SZ column: What are you reading, Lena Gorelik? – Culture


Lena Gorelik, born in Leningrad in 1981, lives in Munich and is the author of novels and non-fiction. “Who we are” was published last year, the story of a family that came to Germany from Russia in the 1990s with the status of “quota refugees”.

SZ: What are you reading right now?

Lena Gorelik: I read – for the second time – “According to memory” by Maria Stepanova. For the second time: that says it all. That is a A book, which you don’t just read, you have to think about it, you’re allowed to do it. You have to linger over each sentence, in terms of content and language. I read it in small pieces, concentrated, it’s the opposite of “devour”.

What was the last really good book you read?

Going fast: “153 Forms of Nonbeing” by Slata Roshal. It’s a prose debut, and it made a huge impression on me. Because it plays with the form, because it collects lists, e-mails, notes, small and large scenes, quotes, it tells in 153 miniatures, tells freely, incredibly directly and interweaves themes: A young woman talks about her migration experience, from of her becoming a mother, of her becoming a woman, of the ideas of others and, incidentally, of us as a society.

Which classic did you read far too late in life?

“A Room of Your Own” by Virginia Woolf.

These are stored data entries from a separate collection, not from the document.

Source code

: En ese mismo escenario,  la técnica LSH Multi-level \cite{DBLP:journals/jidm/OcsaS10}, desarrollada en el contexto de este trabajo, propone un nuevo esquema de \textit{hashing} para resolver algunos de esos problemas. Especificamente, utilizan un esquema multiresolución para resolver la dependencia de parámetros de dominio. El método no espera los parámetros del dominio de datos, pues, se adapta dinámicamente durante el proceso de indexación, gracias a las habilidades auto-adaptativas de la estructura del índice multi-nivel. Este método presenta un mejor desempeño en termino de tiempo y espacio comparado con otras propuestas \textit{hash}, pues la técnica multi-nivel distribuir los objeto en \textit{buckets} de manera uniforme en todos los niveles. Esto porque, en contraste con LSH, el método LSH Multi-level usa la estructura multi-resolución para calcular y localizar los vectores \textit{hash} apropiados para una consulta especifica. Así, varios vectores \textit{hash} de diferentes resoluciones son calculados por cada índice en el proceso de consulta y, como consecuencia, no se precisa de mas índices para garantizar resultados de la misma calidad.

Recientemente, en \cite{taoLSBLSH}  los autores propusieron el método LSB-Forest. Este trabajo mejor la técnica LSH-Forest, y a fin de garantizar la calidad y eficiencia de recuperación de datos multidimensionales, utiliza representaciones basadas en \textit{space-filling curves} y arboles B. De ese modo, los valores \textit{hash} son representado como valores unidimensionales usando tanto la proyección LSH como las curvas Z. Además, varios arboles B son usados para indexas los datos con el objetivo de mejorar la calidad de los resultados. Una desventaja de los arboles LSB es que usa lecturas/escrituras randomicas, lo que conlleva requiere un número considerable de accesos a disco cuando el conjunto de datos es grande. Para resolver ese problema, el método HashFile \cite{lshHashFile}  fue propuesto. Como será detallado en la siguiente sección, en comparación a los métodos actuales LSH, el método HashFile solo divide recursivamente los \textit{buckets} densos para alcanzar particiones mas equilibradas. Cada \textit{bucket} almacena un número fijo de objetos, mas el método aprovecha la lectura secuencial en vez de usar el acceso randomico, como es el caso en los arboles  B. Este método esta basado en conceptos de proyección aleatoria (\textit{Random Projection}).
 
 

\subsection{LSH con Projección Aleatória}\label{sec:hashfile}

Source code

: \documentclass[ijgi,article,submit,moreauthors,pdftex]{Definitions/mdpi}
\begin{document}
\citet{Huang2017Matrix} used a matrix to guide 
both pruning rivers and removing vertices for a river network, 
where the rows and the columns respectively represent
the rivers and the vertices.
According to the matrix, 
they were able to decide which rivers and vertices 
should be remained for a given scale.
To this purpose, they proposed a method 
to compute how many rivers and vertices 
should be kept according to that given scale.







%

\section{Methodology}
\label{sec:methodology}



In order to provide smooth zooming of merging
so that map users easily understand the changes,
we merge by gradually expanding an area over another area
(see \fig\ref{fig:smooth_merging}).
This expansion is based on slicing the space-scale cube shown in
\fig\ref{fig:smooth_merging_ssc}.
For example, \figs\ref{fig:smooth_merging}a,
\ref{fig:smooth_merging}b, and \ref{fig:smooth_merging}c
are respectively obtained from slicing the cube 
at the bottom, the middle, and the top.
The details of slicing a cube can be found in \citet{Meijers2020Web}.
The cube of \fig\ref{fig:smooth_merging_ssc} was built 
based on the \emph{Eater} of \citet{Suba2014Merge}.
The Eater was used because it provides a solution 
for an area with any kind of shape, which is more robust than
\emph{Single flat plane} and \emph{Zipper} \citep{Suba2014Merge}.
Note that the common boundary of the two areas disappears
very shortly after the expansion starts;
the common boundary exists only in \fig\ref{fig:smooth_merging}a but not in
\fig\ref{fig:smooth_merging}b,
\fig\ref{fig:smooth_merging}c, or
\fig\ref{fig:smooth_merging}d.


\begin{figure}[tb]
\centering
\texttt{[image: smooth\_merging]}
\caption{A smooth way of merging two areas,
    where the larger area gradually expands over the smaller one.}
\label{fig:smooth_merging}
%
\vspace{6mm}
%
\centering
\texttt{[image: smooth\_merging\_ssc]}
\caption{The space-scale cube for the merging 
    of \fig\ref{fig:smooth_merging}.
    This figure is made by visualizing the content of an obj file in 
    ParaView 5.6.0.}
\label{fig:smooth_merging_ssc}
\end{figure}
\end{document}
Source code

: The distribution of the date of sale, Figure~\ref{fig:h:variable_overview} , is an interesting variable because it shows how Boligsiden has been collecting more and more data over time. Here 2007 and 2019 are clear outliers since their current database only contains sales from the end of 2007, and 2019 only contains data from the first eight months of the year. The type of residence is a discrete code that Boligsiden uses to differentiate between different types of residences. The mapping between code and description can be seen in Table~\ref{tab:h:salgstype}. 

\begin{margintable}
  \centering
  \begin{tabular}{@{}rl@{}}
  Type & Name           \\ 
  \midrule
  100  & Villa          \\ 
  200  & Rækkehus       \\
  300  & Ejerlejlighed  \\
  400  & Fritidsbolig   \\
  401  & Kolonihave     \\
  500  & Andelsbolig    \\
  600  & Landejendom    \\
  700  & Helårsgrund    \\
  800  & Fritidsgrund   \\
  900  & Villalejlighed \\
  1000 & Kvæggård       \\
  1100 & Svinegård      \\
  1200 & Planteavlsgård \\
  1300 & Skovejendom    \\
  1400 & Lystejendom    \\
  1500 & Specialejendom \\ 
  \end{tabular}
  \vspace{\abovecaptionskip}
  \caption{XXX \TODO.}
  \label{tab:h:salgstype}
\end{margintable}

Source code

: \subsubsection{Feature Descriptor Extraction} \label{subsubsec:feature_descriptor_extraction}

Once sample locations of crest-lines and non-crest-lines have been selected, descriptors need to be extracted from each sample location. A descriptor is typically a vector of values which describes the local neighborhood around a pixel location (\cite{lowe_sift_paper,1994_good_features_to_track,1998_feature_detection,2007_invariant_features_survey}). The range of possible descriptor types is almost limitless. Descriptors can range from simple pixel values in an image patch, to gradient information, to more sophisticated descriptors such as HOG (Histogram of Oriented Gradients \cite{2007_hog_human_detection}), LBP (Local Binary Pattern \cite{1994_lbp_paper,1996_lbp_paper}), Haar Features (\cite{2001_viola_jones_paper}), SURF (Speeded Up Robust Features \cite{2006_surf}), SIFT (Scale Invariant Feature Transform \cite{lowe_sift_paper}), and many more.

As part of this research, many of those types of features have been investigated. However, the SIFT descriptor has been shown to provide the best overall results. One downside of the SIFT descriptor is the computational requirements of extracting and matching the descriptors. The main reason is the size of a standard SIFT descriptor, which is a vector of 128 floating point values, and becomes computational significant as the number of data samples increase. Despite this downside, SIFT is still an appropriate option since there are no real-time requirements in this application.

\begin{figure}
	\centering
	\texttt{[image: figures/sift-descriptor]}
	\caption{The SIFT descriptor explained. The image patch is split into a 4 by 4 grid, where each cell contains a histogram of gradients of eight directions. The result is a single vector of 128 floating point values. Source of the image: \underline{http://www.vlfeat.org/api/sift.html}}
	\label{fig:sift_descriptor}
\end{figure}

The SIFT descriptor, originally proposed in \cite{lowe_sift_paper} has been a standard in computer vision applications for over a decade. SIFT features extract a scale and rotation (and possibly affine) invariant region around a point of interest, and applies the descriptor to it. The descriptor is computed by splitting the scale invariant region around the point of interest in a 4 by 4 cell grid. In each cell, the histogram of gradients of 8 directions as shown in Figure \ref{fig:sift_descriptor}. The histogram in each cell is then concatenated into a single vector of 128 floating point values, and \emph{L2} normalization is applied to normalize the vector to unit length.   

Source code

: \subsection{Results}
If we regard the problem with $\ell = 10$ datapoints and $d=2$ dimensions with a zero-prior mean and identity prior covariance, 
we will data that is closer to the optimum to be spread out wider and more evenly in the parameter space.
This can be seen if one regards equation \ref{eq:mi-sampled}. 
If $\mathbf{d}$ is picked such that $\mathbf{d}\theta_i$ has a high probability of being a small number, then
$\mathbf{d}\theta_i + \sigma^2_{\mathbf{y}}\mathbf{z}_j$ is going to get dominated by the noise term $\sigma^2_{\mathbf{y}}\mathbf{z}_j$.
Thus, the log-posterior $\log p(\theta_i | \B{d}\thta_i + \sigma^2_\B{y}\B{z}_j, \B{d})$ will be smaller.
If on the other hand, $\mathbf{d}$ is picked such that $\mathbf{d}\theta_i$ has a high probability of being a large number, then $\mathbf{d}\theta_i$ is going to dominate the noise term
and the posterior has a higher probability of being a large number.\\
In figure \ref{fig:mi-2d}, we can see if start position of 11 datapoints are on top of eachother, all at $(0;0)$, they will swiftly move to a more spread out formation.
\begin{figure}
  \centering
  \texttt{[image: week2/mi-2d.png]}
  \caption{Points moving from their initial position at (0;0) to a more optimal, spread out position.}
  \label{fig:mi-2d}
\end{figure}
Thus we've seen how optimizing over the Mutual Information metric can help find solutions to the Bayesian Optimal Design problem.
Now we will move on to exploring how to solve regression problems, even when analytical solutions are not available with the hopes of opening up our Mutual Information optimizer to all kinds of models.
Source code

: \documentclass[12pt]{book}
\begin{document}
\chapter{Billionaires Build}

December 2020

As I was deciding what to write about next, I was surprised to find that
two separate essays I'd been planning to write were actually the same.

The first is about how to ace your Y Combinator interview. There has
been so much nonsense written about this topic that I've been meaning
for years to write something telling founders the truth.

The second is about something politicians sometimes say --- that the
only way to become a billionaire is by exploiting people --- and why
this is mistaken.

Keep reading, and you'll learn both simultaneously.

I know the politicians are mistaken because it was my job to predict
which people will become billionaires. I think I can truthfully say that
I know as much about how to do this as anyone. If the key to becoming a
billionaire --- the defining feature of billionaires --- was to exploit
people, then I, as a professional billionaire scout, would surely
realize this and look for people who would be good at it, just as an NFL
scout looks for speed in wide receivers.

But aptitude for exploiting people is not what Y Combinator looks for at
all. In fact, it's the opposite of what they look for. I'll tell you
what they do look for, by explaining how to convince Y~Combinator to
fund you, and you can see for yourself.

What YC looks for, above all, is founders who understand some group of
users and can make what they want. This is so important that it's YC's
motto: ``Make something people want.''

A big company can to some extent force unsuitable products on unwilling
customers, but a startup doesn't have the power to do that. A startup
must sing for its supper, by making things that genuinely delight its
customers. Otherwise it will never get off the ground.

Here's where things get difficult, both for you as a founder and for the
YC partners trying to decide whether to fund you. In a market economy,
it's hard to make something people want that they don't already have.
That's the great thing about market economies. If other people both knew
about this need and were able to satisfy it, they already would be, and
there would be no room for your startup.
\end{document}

And was amazed at how much of what we still talk about today, what we still denounce today, she already named almost 100 years ago.

What book do you hate but love the author?

“A Woman” by Péter Esterházy, whom I appreciate very much in his exploration of the family, of historical context, for his humorous, and at the same time very political view of the world, for his pointed observations. But these 97 male glances at one, at the woman, fail me.

Which book explains the whole world best for you?

“Holidays on Saltkrokan” by Astrid Lindgren. In general, Lindgren knows how to grasp the whole world for me. I hold on to her with all my strength, to this, my first great, unforgettable love of books and writers. In “Ferien auf Saltkrokan”, which is better known as a film in this country, but which I sometimes read three to four times in a row as a child, she combines the whole range of emotions: It’s not far from happiness to sadness, not even from love to loss, not even from “in the past”, from what shapes you to today. The beauty of Lindgren’s books is that they don’t explain the world. But she packs them in a bundle of feelings.

How many more novels does humanity need?

Still very, very many. Although all the stories have already been told, all the small and big feelings, relationships and entanglements. But by no means from all perspectives, from all languages, by no means in all forms, each of which opens up a new world (even if the image is a cliché), which makes a new experience of thinking and understanding possible. I don’t want to be part of a humanity that no longer needs novels.

In February you made several statements about the Russian war of aggression in Ukraine. Why are you quiet now?

I have on Beginning of the war of impotence, the shock, the despair wanting to give a voice, have to; since the first refugees from Ukraine came, I have tried to support as many as possible, to provide concrete help – that seems to me more urgent than writing. Writing has to have a meaning, has to explain something, has to contribute, to be able to broaden perspectives; I’m just looking for a perspective like this.